We’re getting ready for an onslaught of EV launches and pretty soon we’re going to be spoiled for choice when it comes to the electric vehicle on our drive. We’ll look back on the day when we could have a Tesla or a, ummm, Tesla, and laugh.

But even though the US is the biggest market for EVs, there are still lots of them around the world that you just can’t buy here. Now, to be fair, we wouldn’t want most of them. A lot of EVs that aren’t imported are low-cost efforts for developing nations. Some of them, though, are amazing.

Also read: Our electric motorcycle buyer’s guide – Everything you need to know before you make a buy

Here are 11 of the best, quirkiest and plain interesting EVs that you can’t buy in America, but you wish you could.

1. Renault Zoe

This stylish five-door city car could be a real threat to the likes of the Smart Forfour Electric and even the Nissan Leaf. It’s the best-selling EV of all time in France and it only launched in 2012.

It has also topped the charts as the best-selling EV in Europe for the past two years and in 2016 it was the eight best-selling EV in the world.

In September 2016, Renault introduced a 41kWh battery pack that gave the car a 250-mile range, but that’s on the European cycle and even Renault claims 190 miles in real world conditions. The EPA would give the Zoe a rating of around 150 miles.

It comes with a 66kW (89bhp) motor that produces 162lb/ft of torque. It gets to 60mph in 13.2s and tops out at 84mph. So, technically, it makes you wonder why the rest of the world is going so nuts for this thing.

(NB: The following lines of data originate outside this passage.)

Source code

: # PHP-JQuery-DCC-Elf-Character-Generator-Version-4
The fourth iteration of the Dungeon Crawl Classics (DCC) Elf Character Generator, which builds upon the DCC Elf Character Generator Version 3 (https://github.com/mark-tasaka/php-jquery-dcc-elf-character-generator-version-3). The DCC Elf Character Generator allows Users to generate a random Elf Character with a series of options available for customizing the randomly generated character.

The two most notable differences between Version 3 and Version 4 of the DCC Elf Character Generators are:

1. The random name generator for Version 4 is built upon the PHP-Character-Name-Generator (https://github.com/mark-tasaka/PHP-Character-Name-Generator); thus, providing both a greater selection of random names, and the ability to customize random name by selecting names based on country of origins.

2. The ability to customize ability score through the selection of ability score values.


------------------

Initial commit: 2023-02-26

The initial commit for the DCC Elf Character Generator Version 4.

But it’s a city car and it compensates for the lack of range with an affordable sticker price. It also looks good, drives like a relatively normal car and comes with the Renault badge that gives it credibility in Europe.

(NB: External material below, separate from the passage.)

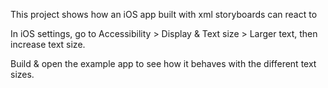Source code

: This project shows how an iOS app built with xml storyboards can react to 

In iOS settings, go to Accessibility > Display & Text size > Larger text, then increase text size.

Build & open the example app to see how it behaves with the different text sizes.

It’s also the major obstacle to this car ever making it to the US. Renault left American soil with its tail between its legs in the 60s after a woeful time trying to sell the Dauphine and Renault 10 to a country that loved Oldsmobiles and Crown Imperials.

Now Renault and Nissan are part of the same group, Nissan is firmly established in the US and there’s just no chance of Renault coming back. So you’ll have to wait for the Leaf and you’ll never be able to buy the French city car with the girl’s name.

2. Qiantu K50

This Chinese sportscar looks as good as anything we’ve seen and there are plans afoot to bring it to the US. But, right now, it’s not for sale on these shores.

There are elements of Audi R8 with a much more sculpted front end, recessed lights and massive air intakes. The wheels look stunning and the good news keeps coming under the skin.

It is four-wheel-drive thanks to a pair of motors, one for each axle, that combine to pump out 304kW (408bhp) and 442lb/ft of torque. That will send it screaming through the 62mph mark in 4.6s and it comes with a range of more than 170 miles.

The bodywork is carbon-fiber, while high-tensile aluminum for 80% of the body helps to keep the weight down. Inside, the whole car is controlled by a Tesla-style touchscreen in the center console and the instrument panel if another liquid-crystal display.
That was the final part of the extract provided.